ACTIVITY
What is needed here is an exact repetition of the records below, beginning at the line that has "of an imaginary cone." and stopping after the line that has "is circular or".

[STUDY MATERIAL — start]

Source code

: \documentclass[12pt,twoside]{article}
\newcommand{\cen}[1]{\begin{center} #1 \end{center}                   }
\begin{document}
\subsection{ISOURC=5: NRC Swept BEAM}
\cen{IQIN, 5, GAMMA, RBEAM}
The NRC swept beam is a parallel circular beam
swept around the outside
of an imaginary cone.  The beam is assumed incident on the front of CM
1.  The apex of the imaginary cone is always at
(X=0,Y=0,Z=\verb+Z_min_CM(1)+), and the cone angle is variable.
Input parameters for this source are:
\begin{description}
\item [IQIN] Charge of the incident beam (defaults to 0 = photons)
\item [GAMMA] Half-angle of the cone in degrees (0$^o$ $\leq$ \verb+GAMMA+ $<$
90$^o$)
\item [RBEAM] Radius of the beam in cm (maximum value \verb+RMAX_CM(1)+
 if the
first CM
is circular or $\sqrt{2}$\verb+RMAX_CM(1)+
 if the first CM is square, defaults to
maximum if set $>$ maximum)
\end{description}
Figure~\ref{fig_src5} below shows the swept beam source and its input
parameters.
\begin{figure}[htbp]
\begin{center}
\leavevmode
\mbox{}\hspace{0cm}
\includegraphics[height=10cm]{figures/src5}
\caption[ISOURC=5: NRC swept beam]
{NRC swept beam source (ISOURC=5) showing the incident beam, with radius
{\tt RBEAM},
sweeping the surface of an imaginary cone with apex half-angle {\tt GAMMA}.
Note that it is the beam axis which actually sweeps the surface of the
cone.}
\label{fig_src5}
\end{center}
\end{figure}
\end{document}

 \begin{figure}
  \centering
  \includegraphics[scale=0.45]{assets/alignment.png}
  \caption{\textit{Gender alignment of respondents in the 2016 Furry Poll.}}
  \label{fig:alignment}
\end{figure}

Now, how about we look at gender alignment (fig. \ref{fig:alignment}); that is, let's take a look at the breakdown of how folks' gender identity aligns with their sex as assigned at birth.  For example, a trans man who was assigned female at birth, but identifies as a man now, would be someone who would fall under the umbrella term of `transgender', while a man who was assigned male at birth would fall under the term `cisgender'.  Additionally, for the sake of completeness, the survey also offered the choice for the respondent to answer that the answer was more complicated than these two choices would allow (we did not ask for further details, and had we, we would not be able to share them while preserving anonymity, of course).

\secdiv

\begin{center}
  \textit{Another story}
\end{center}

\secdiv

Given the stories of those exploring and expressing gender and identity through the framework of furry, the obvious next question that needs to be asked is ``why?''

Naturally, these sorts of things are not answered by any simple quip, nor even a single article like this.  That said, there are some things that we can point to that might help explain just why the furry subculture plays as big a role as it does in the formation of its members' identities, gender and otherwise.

[STUDY MATERIAL — finish]

REPLY TO THE EXERCISE
of an imaginary cone.  The beam is assumed incident on the front of CM
1.  The apex of the imaginary cone is always at
(X=0,Y=0,Z=\verb+Z_min_CM(1)+), and the cone angle is variable.
Input parameters for this source are:
\begin{description}
\item [IQIN] Charge of the incident beam (defaults to 0 = photons)
\item [GAMMA] Half-angle of the cone in degrees (0$^o$ $\leq$ \verb+GAMMA+ $<$
90$^o$)
\item [RBEAM] Radius of the beam in cm (maximum value \verb+RMAX_CM(1)+
 if the
first CM
is circular or $\sqrt{2}$\verb+RMAX_CM(1)+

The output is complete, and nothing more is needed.